Kita semua mengerti bahwa hidup adalah adalah masa untuk menunggu. Ada orang yang menunggu dengan sabar hanya untuk sebuah kabar, tetapi ada juga yang berjuang mati-matian untuk sebuah kepastian. Kadang-kadang jawaban datang begitu cepat, tetapi tidak jarang penantian begitu panjang dan melelahkan. Itulah konsekuensi dari menunggu.
1. Ruang tunggu melatih kesabaran
Ruang tunggu adalah tempat untuk melatih dan meningkatkan kesabaran. Di ruang tunggu kita harus bersabar sebab, waktu Tuhan bukan waktu kita dan caraNya tidak selalu sama dengan cara kita. Kesabaran dibutuhkan saat menunggu karena tidak ada keberhasilan secara instan dan tidak ada sukses tanpa proses.
2. Di ruang tunggu kita menanti untuk diperlengkapi dengan kuasa Illahi (Luk 24:49) Sebelum pergi melayani murid-murid harus menunggu sampai mereka diperlengkapi dengan kekuasaan dari tempat tinggi, mengapa?
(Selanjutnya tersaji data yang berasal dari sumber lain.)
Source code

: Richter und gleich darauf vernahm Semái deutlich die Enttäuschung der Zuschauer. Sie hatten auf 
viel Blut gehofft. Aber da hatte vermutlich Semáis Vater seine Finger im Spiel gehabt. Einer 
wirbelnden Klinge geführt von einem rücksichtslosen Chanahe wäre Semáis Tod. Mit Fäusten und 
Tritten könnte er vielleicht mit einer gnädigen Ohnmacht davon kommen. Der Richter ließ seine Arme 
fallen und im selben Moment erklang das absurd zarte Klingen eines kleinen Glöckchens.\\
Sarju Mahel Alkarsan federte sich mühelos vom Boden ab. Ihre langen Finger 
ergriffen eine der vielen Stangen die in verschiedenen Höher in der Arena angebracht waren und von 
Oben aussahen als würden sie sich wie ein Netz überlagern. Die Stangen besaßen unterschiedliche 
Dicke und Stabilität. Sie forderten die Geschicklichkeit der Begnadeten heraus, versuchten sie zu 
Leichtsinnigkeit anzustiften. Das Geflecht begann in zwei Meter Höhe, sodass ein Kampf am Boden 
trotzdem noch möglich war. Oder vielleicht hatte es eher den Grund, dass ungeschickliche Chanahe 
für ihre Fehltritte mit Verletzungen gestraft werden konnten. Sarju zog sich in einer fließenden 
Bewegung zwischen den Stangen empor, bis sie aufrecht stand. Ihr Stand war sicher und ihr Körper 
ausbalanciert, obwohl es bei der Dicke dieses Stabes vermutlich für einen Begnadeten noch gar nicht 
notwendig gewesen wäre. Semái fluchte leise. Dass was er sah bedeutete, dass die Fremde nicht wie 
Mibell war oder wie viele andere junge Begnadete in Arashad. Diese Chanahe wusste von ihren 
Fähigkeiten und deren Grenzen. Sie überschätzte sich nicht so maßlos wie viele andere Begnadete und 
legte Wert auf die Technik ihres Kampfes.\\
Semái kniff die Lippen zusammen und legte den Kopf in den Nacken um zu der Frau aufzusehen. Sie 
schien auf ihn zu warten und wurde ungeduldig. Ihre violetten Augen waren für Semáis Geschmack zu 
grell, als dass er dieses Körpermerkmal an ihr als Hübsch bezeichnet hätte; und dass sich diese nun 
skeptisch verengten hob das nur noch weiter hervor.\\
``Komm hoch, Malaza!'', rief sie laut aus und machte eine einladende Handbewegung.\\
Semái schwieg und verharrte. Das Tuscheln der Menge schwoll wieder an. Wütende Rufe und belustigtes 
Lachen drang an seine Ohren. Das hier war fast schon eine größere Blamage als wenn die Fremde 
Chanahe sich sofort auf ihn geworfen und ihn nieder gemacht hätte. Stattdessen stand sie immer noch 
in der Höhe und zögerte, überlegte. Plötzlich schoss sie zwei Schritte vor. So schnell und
a. Keberhasilan tidak ditentukan oleh kemampuan manusiawi tetap oleh kuasa dari tempat maha tinggi (Kisah Rasul 4:13)
b. Tanpa api semua korban adalah kekejian bagi Tuhan. (Imamat 3:5)
Setiap korban yang diletakan di atas mezbah harus dibakar dengan api agar baunya menyenangkan hati Tuhan. Demikian juga dengan kehidupan kekristenan kita, tanpa api Roh Kudus semua persembahan adalah kekejian bagi Tuhan. Tanpa Roh Kudus apapun yang kita lakukan dan persembahkan kepada Tuhan akan berbau kedagingan di hadapanNya. Sebab itu setialah menanti di ruang tunggu Tuhan sampai kita diperlengkapi oleh kuasa dari tempat maha tinggi.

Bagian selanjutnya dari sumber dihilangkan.